WHAT TO WORK ON> In the entries that follow, say how many lines contain the string "compose". Give no other words.

EXERCISE DATA>

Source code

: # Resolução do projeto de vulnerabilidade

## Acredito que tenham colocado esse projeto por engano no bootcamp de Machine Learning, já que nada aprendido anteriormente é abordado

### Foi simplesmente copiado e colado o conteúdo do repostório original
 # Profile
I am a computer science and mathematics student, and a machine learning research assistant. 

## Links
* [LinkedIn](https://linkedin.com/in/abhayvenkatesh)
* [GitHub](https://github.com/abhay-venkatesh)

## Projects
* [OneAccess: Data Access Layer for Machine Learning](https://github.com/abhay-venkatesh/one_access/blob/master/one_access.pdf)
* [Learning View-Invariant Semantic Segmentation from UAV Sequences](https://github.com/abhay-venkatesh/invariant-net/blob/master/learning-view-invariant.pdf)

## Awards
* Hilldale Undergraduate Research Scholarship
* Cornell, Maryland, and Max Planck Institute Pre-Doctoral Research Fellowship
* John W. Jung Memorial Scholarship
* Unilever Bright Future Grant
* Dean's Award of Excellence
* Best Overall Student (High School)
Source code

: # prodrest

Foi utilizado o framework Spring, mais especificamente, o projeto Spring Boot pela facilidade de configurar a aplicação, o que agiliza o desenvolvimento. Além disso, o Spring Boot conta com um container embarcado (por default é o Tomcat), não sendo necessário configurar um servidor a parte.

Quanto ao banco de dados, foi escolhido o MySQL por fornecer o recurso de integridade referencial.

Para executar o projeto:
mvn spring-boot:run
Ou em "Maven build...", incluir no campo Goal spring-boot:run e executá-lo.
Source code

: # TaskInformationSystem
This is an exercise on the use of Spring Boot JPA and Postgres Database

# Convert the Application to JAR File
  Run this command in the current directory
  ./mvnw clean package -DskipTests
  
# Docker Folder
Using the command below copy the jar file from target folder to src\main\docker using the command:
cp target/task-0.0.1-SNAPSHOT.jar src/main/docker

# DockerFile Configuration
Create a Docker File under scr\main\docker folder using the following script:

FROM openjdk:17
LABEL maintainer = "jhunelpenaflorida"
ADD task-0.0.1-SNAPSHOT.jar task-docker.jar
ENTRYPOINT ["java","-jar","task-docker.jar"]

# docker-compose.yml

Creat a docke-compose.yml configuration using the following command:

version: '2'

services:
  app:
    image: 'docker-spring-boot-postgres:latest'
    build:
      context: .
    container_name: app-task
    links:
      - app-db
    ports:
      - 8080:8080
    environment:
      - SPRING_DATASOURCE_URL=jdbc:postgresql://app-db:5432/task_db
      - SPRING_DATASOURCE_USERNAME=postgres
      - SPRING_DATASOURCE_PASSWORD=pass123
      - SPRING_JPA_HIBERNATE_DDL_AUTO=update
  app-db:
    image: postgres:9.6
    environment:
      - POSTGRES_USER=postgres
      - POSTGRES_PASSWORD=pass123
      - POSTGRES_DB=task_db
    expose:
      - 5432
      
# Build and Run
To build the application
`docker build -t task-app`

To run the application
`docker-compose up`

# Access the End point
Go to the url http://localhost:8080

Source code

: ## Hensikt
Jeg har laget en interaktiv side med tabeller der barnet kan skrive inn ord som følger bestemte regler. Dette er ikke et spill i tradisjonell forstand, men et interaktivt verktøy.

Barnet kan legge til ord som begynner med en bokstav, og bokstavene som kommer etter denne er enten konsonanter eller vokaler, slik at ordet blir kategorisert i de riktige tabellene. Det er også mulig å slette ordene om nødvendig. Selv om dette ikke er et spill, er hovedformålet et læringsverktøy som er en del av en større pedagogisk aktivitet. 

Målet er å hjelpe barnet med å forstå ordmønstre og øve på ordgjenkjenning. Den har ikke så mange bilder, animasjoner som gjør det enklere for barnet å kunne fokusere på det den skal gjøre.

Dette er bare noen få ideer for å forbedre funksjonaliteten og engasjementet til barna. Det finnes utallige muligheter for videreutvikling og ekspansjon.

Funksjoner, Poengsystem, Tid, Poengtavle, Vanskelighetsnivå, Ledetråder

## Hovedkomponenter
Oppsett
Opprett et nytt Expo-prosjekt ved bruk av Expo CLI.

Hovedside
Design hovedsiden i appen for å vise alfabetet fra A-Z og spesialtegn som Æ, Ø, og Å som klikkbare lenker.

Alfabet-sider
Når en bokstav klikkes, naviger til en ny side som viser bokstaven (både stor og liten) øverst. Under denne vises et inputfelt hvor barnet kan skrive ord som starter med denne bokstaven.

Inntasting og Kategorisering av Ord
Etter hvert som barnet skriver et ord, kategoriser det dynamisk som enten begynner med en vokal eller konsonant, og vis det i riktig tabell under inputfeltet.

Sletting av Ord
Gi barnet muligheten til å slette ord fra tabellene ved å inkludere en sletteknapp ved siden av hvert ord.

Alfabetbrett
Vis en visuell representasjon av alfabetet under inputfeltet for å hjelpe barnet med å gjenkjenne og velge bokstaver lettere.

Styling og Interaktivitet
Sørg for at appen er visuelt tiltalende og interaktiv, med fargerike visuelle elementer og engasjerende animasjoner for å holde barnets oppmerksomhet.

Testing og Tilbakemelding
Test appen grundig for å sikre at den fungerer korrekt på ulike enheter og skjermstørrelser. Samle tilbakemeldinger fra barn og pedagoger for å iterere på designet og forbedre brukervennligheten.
---
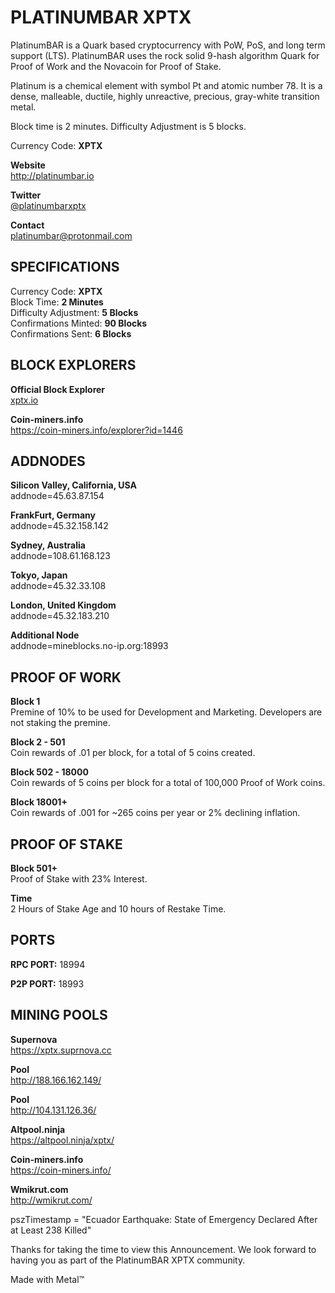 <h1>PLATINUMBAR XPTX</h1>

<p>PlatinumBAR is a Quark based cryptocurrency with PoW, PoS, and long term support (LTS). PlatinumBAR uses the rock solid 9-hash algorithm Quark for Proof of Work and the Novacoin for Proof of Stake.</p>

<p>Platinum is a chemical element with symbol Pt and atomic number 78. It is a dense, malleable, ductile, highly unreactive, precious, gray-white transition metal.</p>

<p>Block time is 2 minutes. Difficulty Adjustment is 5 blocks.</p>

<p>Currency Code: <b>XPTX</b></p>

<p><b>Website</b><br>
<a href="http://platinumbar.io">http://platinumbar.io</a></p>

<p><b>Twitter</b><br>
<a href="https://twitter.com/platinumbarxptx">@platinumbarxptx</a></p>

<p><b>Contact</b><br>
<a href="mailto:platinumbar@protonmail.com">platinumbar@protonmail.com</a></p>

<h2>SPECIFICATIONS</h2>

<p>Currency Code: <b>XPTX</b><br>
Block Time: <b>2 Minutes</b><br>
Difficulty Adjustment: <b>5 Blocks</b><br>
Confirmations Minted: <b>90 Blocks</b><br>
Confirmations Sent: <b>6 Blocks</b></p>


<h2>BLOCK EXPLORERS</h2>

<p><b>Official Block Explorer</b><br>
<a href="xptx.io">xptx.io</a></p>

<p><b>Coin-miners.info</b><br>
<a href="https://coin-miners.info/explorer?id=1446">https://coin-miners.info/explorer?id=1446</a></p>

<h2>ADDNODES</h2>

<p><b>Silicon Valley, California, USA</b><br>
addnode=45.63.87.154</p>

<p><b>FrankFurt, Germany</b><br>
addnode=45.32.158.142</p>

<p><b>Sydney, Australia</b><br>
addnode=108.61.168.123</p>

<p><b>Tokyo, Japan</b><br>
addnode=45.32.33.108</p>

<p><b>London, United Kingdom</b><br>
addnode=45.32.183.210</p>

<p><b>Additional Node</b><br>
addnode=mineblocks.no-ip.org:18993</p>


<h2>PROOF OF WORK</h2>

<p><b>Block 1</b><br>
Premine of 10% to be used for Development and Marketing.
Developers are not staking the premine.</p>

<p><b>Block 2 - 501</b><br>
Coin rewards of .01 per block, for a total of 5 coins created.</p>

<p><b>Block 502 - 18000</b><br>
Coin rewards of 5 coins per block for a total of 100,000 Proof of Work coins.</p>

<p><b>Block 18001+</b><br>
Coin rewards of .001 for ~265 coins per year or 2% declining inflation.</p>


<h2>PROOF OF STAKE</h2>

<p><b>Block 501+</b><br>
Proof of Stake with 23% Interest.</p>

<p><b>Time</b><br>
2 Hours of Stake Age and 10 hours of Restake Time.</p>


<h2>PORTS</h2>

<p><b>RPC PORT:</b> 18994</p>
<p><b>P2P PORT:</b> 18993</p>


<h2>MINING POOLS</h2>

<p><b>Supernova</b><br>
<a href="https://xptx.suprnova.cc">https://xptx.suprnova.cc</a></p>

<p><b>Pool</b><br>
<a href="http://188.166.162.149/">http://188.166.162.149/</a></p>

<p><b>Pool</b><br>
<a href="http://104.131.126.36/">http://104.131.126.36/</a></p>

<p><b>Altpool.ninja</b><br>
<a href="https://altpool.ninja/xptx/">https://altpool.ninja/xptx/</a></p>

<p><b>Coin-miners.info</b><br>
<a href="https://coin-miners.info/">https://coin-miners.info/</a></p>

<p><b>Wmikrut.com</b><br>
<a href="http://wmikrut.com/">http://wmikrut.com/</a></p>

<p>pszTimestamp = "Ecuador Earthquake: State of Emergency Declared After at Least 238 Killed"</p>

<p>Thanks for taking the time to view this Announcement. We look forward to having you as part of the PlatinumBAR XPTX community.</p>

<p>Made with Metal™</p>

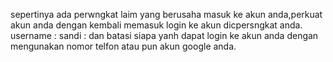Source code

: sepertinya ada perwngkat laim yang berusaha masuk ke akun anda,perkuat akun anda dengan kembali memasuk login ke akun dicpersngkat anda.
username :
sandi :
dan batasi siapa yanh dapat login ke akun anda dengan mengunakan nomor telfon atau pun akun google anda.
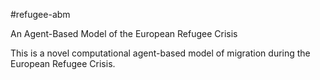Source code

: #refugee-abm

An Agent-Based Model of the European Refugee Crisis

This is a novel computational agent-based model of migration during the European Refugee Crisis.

RESPONSE TO THIS EXERCISE> 3